PCTAIRE1/CDK16/PCTK1 is overexpressed in cutaneous squamous cell carcinoma and regulates p27 stability and cell cycle

Background PCTAIRE1 (also known as cyclin-dependent kinase 16 (Cdk16) and PCTK1) is a Cdk family protein that has been implicated in spermatogenesis. We recently revealed the function of PCTAIRE1 in the tumorigenesis of malignancies, including breast and prostate cancers; however, the tumorigenic function of PCTAIRE1 in cutaneous squamous cell carcinoma (SCC) remains unclear. Objective In this study, we investigated the role of PCTAIRE1 in the tumorigenesis of cutaneous SCCs. Methods and results In cutaneous/oral SCC A431, DJM-1, HSC-3 cells, PCTAIRE1 gene-knockdown was found to diminish cell proliferation as assessed by cell counting and clonogenic assays.
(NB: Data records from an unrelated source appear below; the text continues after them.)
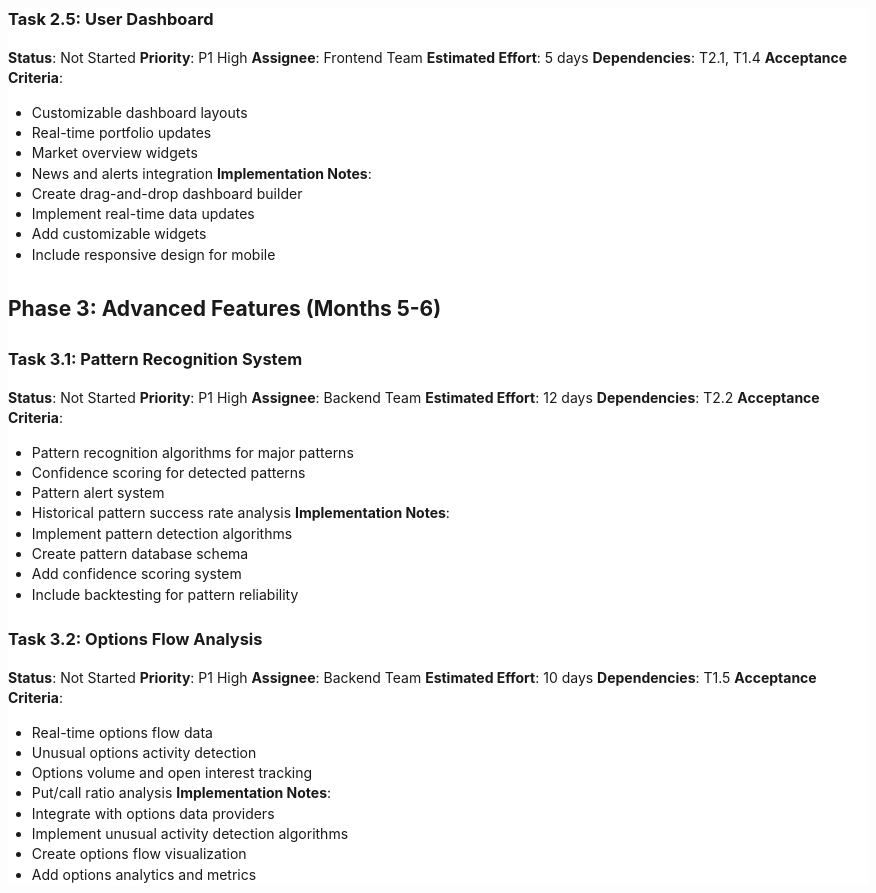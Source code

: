 ### Task 2.5: User Dashboard
**Status**: Not Started
**Priority**: P1 High
**Assignee**: Frontend Team
**Estimated Effort**: 5 days
**Dependencies**: T2.1, T1.4
**Acceptance Criteria**:
- Customizable dashboard layouts
- Real-time portfolio updates
- Market overview widgets
- News and alerts integration
**Implementation Notes**:
- Create drag-and-drop dashboard builder
- Implement real-time data updates
- Add customizable widgets
- Include responsive design for mobile

## Phase 3: Advanced Features (Months 5-6)

### Task 3.1: Pattern Recognition System
**Status**: Not Started
**Priority**: P1 High
**Assignee**: Backend Team
**Estimated Effort**: 12 days
**Dependencies**: T2.2
**Acceptance Criteria**:
- Pattern recognition algorithms for major patterns
- Confidence scoring for detected patterns
- Pattern alert system
- Historical pattern success rate analysis
**Implementation Notes**:
- Implement pattern detection algorithms
- Create pattern database schema
- Add confidence scoring system
- Include backtesting for pattern reliability

### Task 3.2: Options Flow Analysis
**Status**: Not Started
**Priority**: P1 High
**Assignee**: Backend Team
**Estimated Effort**: 10 days
**Dependencies**: T1.5
**Acceptance Criteria**:
- Real-time options flow data
- Unusual options activity detection
- Options volume and open interest tracking
- Put/call ratio analysis
**Implementation Notes**:
- Integrate with options data providers
- Implement unusual activity detection algorithms
- Create options flow visualization
- Add options analytics and metrics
FACS analyses of annexin V-PI staining and DNA content showed PCTAIRE1 knockdown to cause G2/M arrest followed by apoptosis. The depletion of PCTAIRE1 was found to lead to the accumulation of tumor suppressor p27 and down-regulation of c-Myc. In tumor xenografts of A431 cells, the conditional knockdown of PCTAIRE1 restores p27 protein expression and suppresses tumor growth. Clinically, in primary tumors from patients with SCC, PCTAIRE1 is more highly expressed in malignant lesions than in adjacent normal epidermis. Conversely, expression levels of p27 are significantly lower in SCC than in normal epidermis. Conclusions Our findings reveal a crucial function for PCTAIRE1 in regulating p27, c-Myc levels and tumor growth in cutaneous SCC cells, suggesting that PCTAIRE1 could be a novel target for skin tumor treatment.